El privilegio de toda una vida es convertirte en lo que realmente eres

Carl Gustav Jung

En su búsqueda del sentido de la vida, el ser humano se ha hecho preguntas existenciales cuyas respuestas ha convertido en creencias que han moldeado su realidad, personal y colectiva.

Y es que no es la realidad la que determina nuestra forma de pensar, ser y actuar, es nuestra mente la que moldea la realidad; por tanto, va creando aquella que necesita para reafirmarse.

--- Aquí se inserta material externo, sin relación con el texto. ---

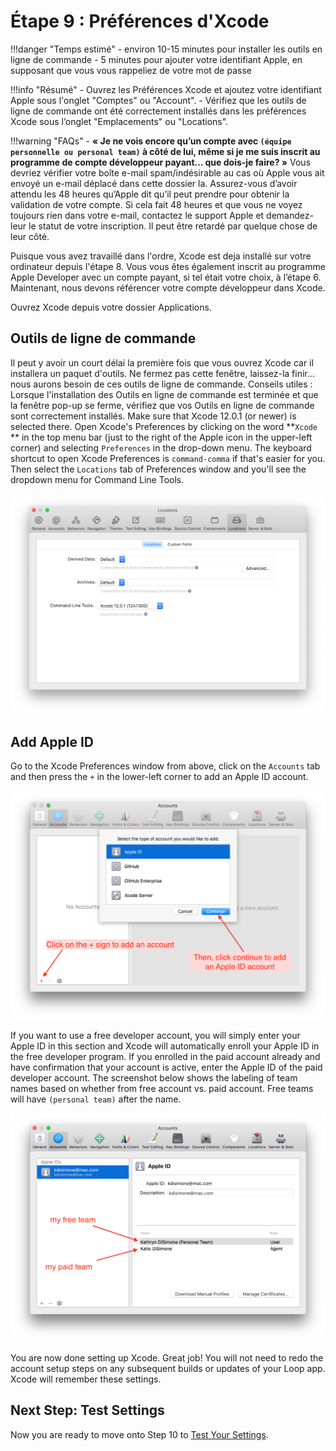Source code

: # Étape 9 : Préférences d'Xcode

!!!danger "Temps estimé"
    - environ 10-15 minutes pour installer les outils en ligne de commande
    - 5 minutes pour ajouter votre identifiant Apple, en supposant que vous vous rappeliez de votre mot de passe

!!!info "Résumé"
    - Ouvrez les Préférences Xcode et ajoutez votre identifiant Apple sous l'onglet "Comptes" ou "Account".
    - Vérifiez que les outils de ligne de commande ont été correctement installés dans les préférences Xcode sous l’onglet "Emplacements" ou "Locations".

!!!warning "FAQs"
    - **« Je ne vois encore qu’un compte avec `(équipe personnelle ou personal team)` à côté de lui, même si je me suis inscrit au programme de compte développeur payant... que dois-je faire? »** Vous devriez vérifier votre boîte e-mail spam/indésirable au cas où Apple vous ait envoyé un e-mail déplacé dans cette dossier la. Assurez-vous d’avoir attendu les 48 heures qu’Apple dit qu’il peut prendre pour obtenir la validation de votre compte. Si cela fait 48 heures et que vous ne voyez toujours rien dans votre e-mail, contactez le support Apple et demandez-leur le statut de votre inscription. Il peut être retardé par quelque chose de leur côté.

Puisque vous avez travaillé dans l'ordre, Xcode est deja installé sur votre ordinateur depuis l'étape 8. Vous vous êtes également inscrit au programme Apple Developer avec un compte payant, si tel était votre choix, à l’étape 6. Maintenant, nous devons référencer votre compte développeur dans Xcode.

Ouvrez Xcode depuis votre dossier Applications.

## Outils de ligne de commande

Il peut y avoir un court délai la première fois que vous ouvrez Xcode car il installera un paquet d'outils. Ne fermez pas cette fenêtre, laissez-la finir... nous aurons besoin de ces outils de ligne de commande. Conseils utiles : Lorsque l'installation des Outils en ligne de commande est terminée et que la fenêtre pop-up se ferme, vérifiez que vos Outils en ligne de commande sont correctement installés. Make sure that Xcode 12.0.1 (or newer) is selected there. Open Xcode's Preferences by clicking on the word **`Xcode` ** in the top menu bar (just to the right of the Apple icon in the upper-left corner) and selecting `Preferences` in the drop-down menu. The keyboard shortcut to open Xcode Preferences is `command-comma` if that's easier for you. Then select the `Locations` tab of Preferences window and you'll see the dropdown menu for Command Line Tools.

![img/command-line-error-3.png](img/command-line-error-3.png)

## Add Apple ID

Go to the Xcode Preferences window from above, click on the `Accounts` tab and then press the `+` in the lower-left corner to add an Apple ID account.

![img/xcode_account.png](img/xcode_account.png)

If you want to use a free developer account, you will simply enter your Apple ID in this section and Xcode will automatically enroll your Apple ID in the free developer program. If you enrolled in the paid account already and have confirmation that your account is active, enter the Apple ID of the paid developer account. The screenshot below shows the labeling of team names based on whether from free account vs. paid account. Free teams will have `(personal team)` after the name.

![img/apple_id.png](img/apple_id.png)

You are now done setting up Xcode.  Great job!  You will not need to redo the account setup steps on any subsequent builds or updates of your Loop app.  Xcode will remember these settings.

## Next Step: Test Settings

Now you are ready to move onto Step 10 to [Test Your Settings](step10.md).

Lo que se cree se crea.

Como casi todas las criaturas vivas, somo seres sociales, no solo porque dependemos unos de otros para sobrevivir, sino porque solo podemos realizarnos individualmente a través de nuestras relaciones con los demás, y esa es la razón por la cual creemos que debe existir una sola respuesta única y fundamental para cada una de esas preguntas existenciales

Así que educar a nuestros hijos diciéndoles: “encuentra tu propia respuesta, porque es la que te servirá a ti, no la mía”, está fuera de toda consideración. Les damos la que aprendimos bajo programación generacional, con la convicción de que esa es y ninguna otra, y de que deberán comportarse en consecuencia para alcanzar todas las cosas buenas que deseamos para ellos.

¿A qué venimos a este mundo? Es una de esas preguntas existenciales que han dado origen a religiones y corrientes filosóficas; miles de páginas tratando de responderla desde distintas visiones e incluso acciones extremas para imponer la propia respuesta, como la Santa Inquisición o las guerras fratricidas que aún imperan en medio oriente.

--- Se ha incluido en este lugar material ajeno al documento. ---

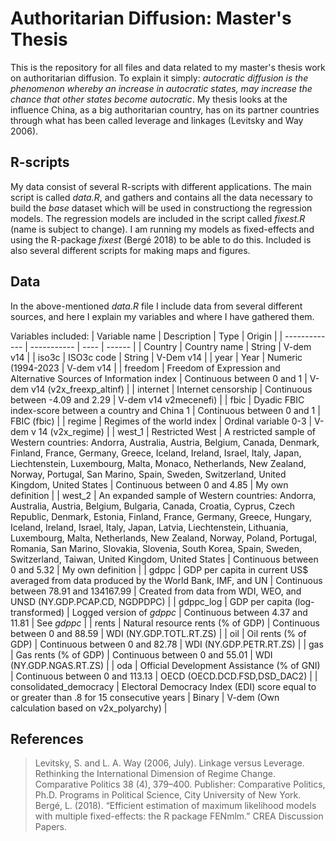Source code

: # Authoritarian Diffusion: Master's Thesis
This is the repository for all files and data related to my master's thesis work on authoritarian diffusion. To explain it simply: *autocratic diffusion is the phenomenon whereby an increase in autocratic states, may increase the chance that other states become autocratic*. My thesis looks at the influence China, as a big authoritarian country, has on its partner countries through what has been called leverage and linkages (Levitsky and Way 2006).

## R-scripts
My data consist of several R-scripts with different applications. The main script is called *data.R*, and gathers and contains all the data necessary to build the *base* dataset which will be used in constructiong the regression models. The regression models are included in the script called *fixest.R* (name is subject to change). I am running my models as fixed-effects and using the R-package *fixest* (Bergé 2018) to be able to do this. Included is also several different scripts for making maps and figures.

## Data
In the above-mentioned *data.R* file I include data from several different sources, and here I explain my variables and where I have gathered them.

Variables included:
| Variable name | Description | Type | Origin |
| ------------- | ----------- | ---- | ------ |
| Country       | Country name | String | V-dem v14 |
| iso3c         | ISO3c code | String | V-Dem v14 |
| year          | Year | Numeric (1994-2023 | V-dem v14 |
| freedom       | Freedom of Expression and Alternative Sources of Information index | Continuous between 0 and 1 | V-dem v14 (v2x_freexp_altinf) |
| internet      | Internet censorship | Continuous between -4.09 and 2.29 | V-dem v14 v2mecenefi) |
| fbic          | Dyadic FBIC index-score between a country and China 1 | Continuous between 0 and 1 | FBIC (fbic) |
| regime        | Regimes of the world index | Ordinal variable 0-3 | V-dem v 14 (v2x_regime) |
| west_1        | Restricted West | A restricted sample of Western countries: Andorra, Australia, Austria, Belgium, Canada, Denmark, Finland, France, Germany, Greece, Iceland, Ireland, Israel, Italy, Japan, Liechtenstein, Luxembourg, Malta, Monaco, Netherlands, New Zealand, Norway, Portugal, San Marino, Spain, Sweden, Switzerland, United Kingdom, United States | Continuous between 0 and 4.85 | My own definition |
| west_2        | An expanded sample of Western countries: Andorra, Australia, Austria, Belgium, Bulgaria, Canada, Croatia, Cyprus, Czech Republic, Denmark, Estonia, Finland, France, Germany, Greece, Hungary, Iceland, Ireland, Israel, Italy, Japan, Latvia, Liechtenstein, Lithuania, Luxembourg, Malta, Netherlands, New Zealand, Norway, Poland, Portugal, Romania, San Marino, Slovakia, Slovenia, South Korea, Spain, Sweden, Switzerland, Taiwan, United Kingdom, United States | Continuous between 0 and 5.32 | My own definition |
| gdppc         | GDP per capita in current US$ averaged from data produced by the World Bank, IMF, and UN | Continuous between 78.91 and 134167.99 | Created from data from WDI, WEO, and UNSD (NY.GDP.PCAP.CD, NGDPDPC) |
| gdppc_log     | GDP per capita (log-transformed) | Logged version of *gdppc* | Continuous between 4.37 and 11.81 | See *gdppc* |
| rents         | Natural resource rents (% of GDP) | Continuous between 0 and 88.59 | WDI (NY.GDP.TOTL.RT.ZS) |
| oil           | Oil rents (% of GDP) | Continuous between 0 and 82.78 | WDI (NY.GDP.PETR.RT.ZS) |
| gas           | Gas rents (% of GDP) | Continuous between 0 and 55.01 | WDI (NY.GDP.NGAS.RT.ZS) |
| oda           | Official Development Assistance (% of GNI) | Continuous between 0 and 113.13 | OECD (OECD.DCD.FSD,DSD_DAC2) |
| consolidated_democracy | Electoral Democracy Index (EDI) score equal to or greater than .8 for 15 consecutive years | Binary | V-dem (Own calculation based on v2x_polyarchy) |

## References
> Levitsky, S. and L. A. Way (2006, July). Linkage versus Leverage. Rethinking the International Dimension of Regime Change. Comparative Politics 38 (4), 379–400. Publisher: Comparative Politics, Ph.D. Programs in Political Science, City University of New York.
> Bergé, L. (2018). “Efficient estimation of maximum likelihood models with multiple fixed-effects: the R package FENmlm.” CREA Discussion Papers.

Antes, cuando las religiones predominaban sobre la amplia gama de filosofías sociales y personales que hoy imperan, se decía que “a este mundo se viene a sufrir”, y como, repito, lo que se cree se crea, pues se sufría mucho.

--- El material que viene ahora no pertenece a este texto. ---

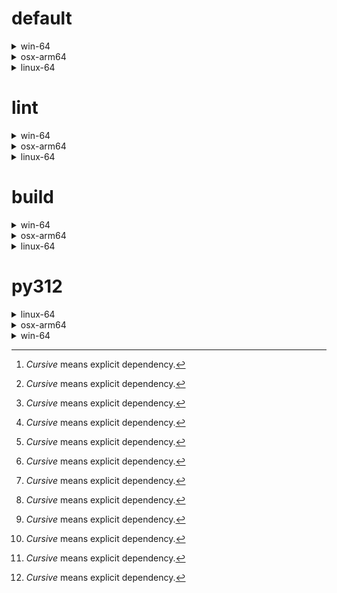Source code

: # default

<details>
<summary>win-64</summary>

| Dependency[^1] | Before | After |
| - | - | - |
| ca-certificates | 2024.2.2 | 2024.6.2 |
| libsqlite | 3.45.3 | 3.46.0 |
| libzlib | 1.2.13 | 1.3.1 |
| packaging | 24.0 | 24.1 |
| typing-extensions | 4.11.0 | 4.12.2 |
| typing_extensions | 4.11.0 | 4.12.2 |
| vc14_runtime | 14.38.33135 | 14.40.33810 |
| vs2015_runtime | 14.38.33135 | 14.40.33810 |
| zipp | 3.17.0 | 3.19.2 |
| openssl | 3.3.0 | 3.3.1 |
| *ordered_enum* | 0.0.8 | 0.0.9 |
| *pydantic* | 2.7.1 | 2.7.4 |
| pydantic-core | 2.18.2 | 2.18.4 |
| *pytest* | 8.2.1 | 8.2.2 |
| vc | ha32ba9b_20 | h8a93ad2_20 |

</details>

<details>
<summary>osx-arm64</summary>

| Dependency[^1] | Before | After |
| - | - | - |
| ca-certificates | 2024.2.2 | 2024.6.2 |
| libsqlite | 3.45.3 | 3.46.0 |
| libzlib | 1.2.13 | 1.3.1 |
| packaging | 24.0 | 24.1 |
| typing-extensions | 4.11.0 | 4.12.2 |
| typing_extensions | 4.11.0 | 4.12.2 |
| zipp | 3.17.0 | 3.19.2 |
| openssl | 3.3.0 | 3.3.1 |
| *ordered_enum* | 0.0.8 | 0.0.9 |
| *pydantic* | 2.7.1 | 2.7.4 |
| pydantic-core | 2.18.2 | 2.18.4 |
| *pytest* | 8.2.1 | 8.2.2 |
| *py-rattler* | py312h1a1520d_0 | py312had01cb0_0 |

</details>

<details>
<summary>linux-64</summary>

| Dependency[^1] | Before | After |
| - | - | - |
| ca-certificates | 2024.2.2 | 2024.6.2 |
| libsqlite | 3.45.3 | 3.46.0 |
| libzlib | 1.2.13 | 1.3.1 |
| packaging | 24.0 | 24.1 |
| typing-extensions | 4.11.0 | 4.12.2 |
| typing_extensions | 4.11.0 | 4.12.2 |
| zipp | 3.17.0 | 3.19.2 |
| openssl | 3.3.0 | 3.3.1 |
| *ordered_enum* | 0.0.8 | 0.0.9 |
| *pydantic* | 2.7.1 | 2.7.4 |
| pydantic-core | 2.18.2 | 2.18.4 |
| *pytest* | 8.2.1 | 8.2.2 |
| ld_impl_linux-64 | hf3520f5_1 | hf3520f5_4 |
| libgcc-ng | h77fa898_7 | h77fa898_9 |
| libgomp | h77fa898_7 | h77fa898_9 |

</details>

# lint

<details>
<summary>win-64</summary>

| Dependency[^1] | Before | After |
| - | - | - |
| ca-certificates | 2024.2.2 | 2024.6.2 |
| filelock | 3.14.0 | 3.15.1 |
| libsqlite | 3.45.3 | 3.46.0 |
| libzlib | 1.2.13 | 1.3.1 |
| nodeenv | 1.8.0 | 1.9.1 |
| *typos* | 1.21.0 | 1.22.7 |
| vc14_runtime | 14.38.33135 | 14.40.33810 |
| vs2015_runtime | 14.38.33135 | 14.40.33810 |
| openssl | 3.3.0 | 3.3.1 |
| *ruff* | 0.4.4 | 0.4.9 |
| vc | ha32ba9b_20 | h8a93ad2_20 |

</details>

<details>
<summary>osx-arm64</summary>

| Dependency[^1] | Before | After |
| - | - | - |
| ca-certificates | 2024.2.2 | 2024.6.2 |
| filelock | 3.14.0 | 3.15.1 |
| libsqlite | 3.45.3 | 3.46.0 |
| libzlib | 1.2.13 | 1.3.1 |
| nodeenv | 1.8.0 | 1.9.1 |
| *typos* | 1.21.0 | 1.22.7 |
| openssl | 3.3.0 | 3.3.1 |
| *ruff* | 0.4.4 | 0.4.9 |

</details>

<details>
<summary>linux-64</summary>

| Dependency[^1] | Before | After |
| - | - | - |
| ca-certificates | 2024.2.2 | 2024.6.2 |
| filelock | 3.14.0 | 3.15.1 |
| libsqlite | 3.45.3 | 3.46.0 |
| libzlib | 1.2.13 | 1.3.1 |
| nodeenv | 1.8.0 | 1.9.1 |
| *typos* | 1.21.0 | 1.22.7 |
| openssl | 3.3.0 | 3.3.1 |
| *ruff* | 0.4.4 | 0.4.9 |
| ld_impl_linux-64 | hf3520f5_1 | hf3520f5_4 |
| libgcc-ng | h77fa898_7 | h77fa898_9 |
| libgomp | h77fa898_7 | h77fa898_9 |
| libstdcxx-ng | hc0a3c3a_7 | hc0a3c3a_9 |

</details>

# build

<details>
<summary>win-64</summary>

| Dependency[^1] | Before | After |
| - | - | - |
| ca-certificates | 2024.2.2 | 2024.6.2 |
| certifi | 2024.2.2 | 2024.6.2 |
| libsqlite | 3.45.3 | 3.46.0 |
| libzlib | 1.2.13 | 1.3.1 |
| more-itertools | 10.2.0 | 10.3.0 |
| packaging | 24.0 | 24.1 |
| pkginfo | 1.10.0 | 1.11.1 |
| typing-extensions | 4.11.0 | 4.12.2 |
| typing_extensions | 4.11.0 | 4.12.2 |
| vc14_runtime | 14.38.33135 | 14.40.33810 |
| vs2015_runtime | 14.38.33135 | 14.40.33810 |
| zipp | 3.17.0 | 3.19.2 |
| openssl | 3.3.0 | 3.3.1 |
| *ordered_enum* | 0.0.8 | 0.0.9 |
| *pydantic* | 2.7.1 | 2.7.4 |
| pydantic-core | 2.18.2 | 2.18.4 |
| requests | 2.32.2 | 2.32.3 |
| vc | ha32ba9b_20 | h8a93ad2_20 |

</details>

<details>
<summary>osx-arm64</summary>

| Dependency[^1] | Before | After |
| - | - | - |
| ca-certificates | 2024.2.2 | 2024.6.2 |
| certifi | 2024.2.2 | 2024.6.2 |
| libsqlite | 3.45.3 | 3.46.0 |
| libzlib | 1.2.13 | 1.3.1 |
| more-itertools | 10.2.0 | 10.3.0 |
| packaging | 24.0 | 24.1 |
| pkginfo | 1.10.0 | 1.11.1 |
| typing-extensions | 4.11.0 | 4.12.2 |
| typing_extensions | 4.11.0 | 4.12.2 |
| zipp | 3.17.0 | 3.19.2 |
| openssl | 3.3.0 | 3.3.1 |
| *ordered_enum* | 0.0.8 | 0.0.9 |
| *pydantic* | 2.7.1 | 2.7.4 |
| pydantic-core | 2.18.2 | 2.18.4 |
| requests | 2.32.2 | 2.32.3 |

</details>

<details>
<summary>linux-64</summary>

| Dependency[^1] | Before | After |
| - | - | - |
| ca-certificates | 2024.2.2 | 2024.6.2 |
| certifi | 2024.2.2 | 2024.6.2 |
| libsqlite | 3.45.3 | 3.46.0 |
| libzlib | 1.2.13 | 1.3.1 |
| more-itertools | 10.2.0 | 10.3.0 |
| packaging | 24.0 | 24.1 |
| pkginfo | 1.10.0 | 1.11.1 |
| typing-extensions | 4.11.0 | 4.12.2 |
| typing_extensions | 4.11.0 | 4.12.2 |
| zipp | 3.17.0 | 3.19.2 |
| cryptography | 42.0.7 | 42.0.8 |
| openssl | 3.3.0 | 3.3.1 |
| *ordered_enum* | 0.0.8 | 0.0.9 |
| *pydantic* | 2.7.1 | 2.7.4 |
| pydantic-core | 2.18.2 | 2.18.4 |
| requests | 2.32.2 | 2.32.3 |
| ld_impl_linux-64 | hf3520f5_1 | hf3520f5_4 |
| libgcc-ng | h77fa898_7 | h77fa898_9 |
| libgomp | h77fa898_7 | h77fa898_9 |
| libstdcxx-ng | hc0a3c3a_7 | hc0a3c3a_9 |

</details>

# py312

<details>
<summary>linux-64</summary>

| Dependency[^1] | Before | After |
| - | - | - |
| ca-certificates | 2024.2.2 | 2024.6.2 |
| libsqlite | 3.45.3 | 3.46.0 |
| libzlib | 1.2.13 | 1.3.1 |
| packaging | 24.0 | 24.1 |
| typing-extensions | 4.11.0 | 4.12.2 |
| typing_extensions | 4.11.0 | 4.12.2 |
| zipp | 3.17.0 | 3.19.2 |
| openssl | 3.3.0 | 3.3.1 |
| *ordered_enum* | 0.0.8 | 0.0.9 |
| *pydantic* | 2.7.1 | 2.7.4 |
| pydantic-core | 2.18.2 | 2.18.4 |
| *pytest* | 8.2.1 | 8.2.2 |
| ld_impl_linux-64 | hf3520f5_1 | hf3520f5_4 |
| libgcc-ng | h77fa898_7 | h77fa898_9 |
| libgomp | h77fa898_7 | h77fa898_9 |

</details>

<details>
<summary>osx-arm64</summary>

| Dependency[^1] | Before | After |
| - | - | - |
| ca-certificates | 2024.2.2 | 2024.6.2 |
| libsqlite | 3.45.3 | 3.46.0 |
| libzlib | 1.2.13 | 1.3.1 |
| packaging | 24.0 | 24.1 |
| typing-extensions | 4.11.0 | 4.12.2 |
| typing_extensions | 4.11.0 | 4.12.2 |
| zipp | 3.17.0 | 3.19.2 |
| openssl | 3.3.0 | 3.3.1 |
| *ordered_enum* | 0.0.8 | 0.0.9 |
| *pydantic* | 2.7.1 | 2.7.4 |
| pydantic-core | 2.18.2 | 2.18.4 |
| *pytest* | 8.2.1 | 8.2.2 |
| *py-rattler* | py312h1a1520d_0 | py312had01cb0_0 |

</details>

<details>
<summary>win-64</summary>

| Dependency[^1] | Before | After |
| - | - | - |
| ca-certificates | 2024.2.2 | 2024.6.2 |
| libsqlite | 3.45.3 | 3.46.0 |
| libzlib | 1.2.13 | 1.3.1 |
| packaging | 24.0 | 24.1 |
| typing-extensions | 4.11.0 | 4.12.2 |
| typing_extensions | 4.11.0 | 4.12.2 |
| vc14_runtime | 14.38.33135 | 14.40.33810 |
| vs2015_runtime | 14.38.33135 | 14.40.33810 |
| zipp | 3.17.0 | 3.19.2 |
| openssl | 3.3.0 | 3.3.1 |
| *ordered_enum* | 0.0.8 | 0.0.9 |
| *pydantic* | 2.7.1 | 2.7.4 |
| pydantic-core | 2.18.2 | 2.18.4 |
| *pytest* | 8.2.1 | 8.2.2 |
| vc | ha32ba9b_20 | h8a93ad2_20 |

</details>

[^1]: *Cursive* means explicit dependency.
[^2]: Dependency got downgraded.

La diferencia entre pensamiento religioso y filosófico es que el primero adopta creencias sin cuestionarlas –lo cual, por cierto, no tiene nada que ver con la fe, pero ese es otro cuento–, el segundo comienza cuestionándolas para decidir si las adopta, las desecha o las transforma.

Una vez superado el predominio del paradigma de que venimos a sufrir, perteneciente a un catolicismo fuera de práctica, nos encontramos con otros como: estamos aquí para ser felices (el opuesto filosófico), para aprender (hinduismo), iluminarnos (budismo) y realizar una misión (protestantismo).

El resultado de conducir nuestra vida por el rumbo que marcan las creencias es que dejamos de ser quienes en el fondo de nuestro corazón sabemos que somos, de hacer aquello que deseamos sobre todas las cosas y de responder al llamado de nuestra naturaleza personal. Nos extraviamos muy pequeños, en la infancia, y después ya no sabemos quiénes somos y ni siquiera tenemos clara la idea de que existe un yo único que debe materializar aquello que es, es decir, realizarse.

La consecuencia natural de esa realización bajo nuestros propios términos –ojo: no los de nuestra confusión interna o nuestras distorsiones mentales– es lo que conocemos por plenitud, un estado del ser de completa satisfacción en el que las preguntas existenciales desaparecen y la felicidad, como objetivo, se empequeñece.

Muchos de nosotros llevamos dentro un yo frustrado, que en cuestión de materializar lo que somos puede ser artista, deportista, científico, activista, o cualquier cosa que hayamos sacrificado por ser lo que los demás esperan que seamos.

La lejanía de nuestro ser único y especial, hacer oídos sordos a lo que nuestro corazón nos dicta, nos ocasiona una sensación de vacío interior que nos lleva al sinsentido. Llenarlo es imprescindible, pero no hay una respuesta válida para todos. He ahí el problema. Cada uno de nosotros debe responderla desde su autenticidad (palabra clave) y ante todo lo que se oponga, sobre todo nuestra propia mente, específicamente el miedo.

Ir al encuentro de lo que realmente somos es el gran privilegio de la vida, para todos accesible. No misión, no propósito, no aprendizaje.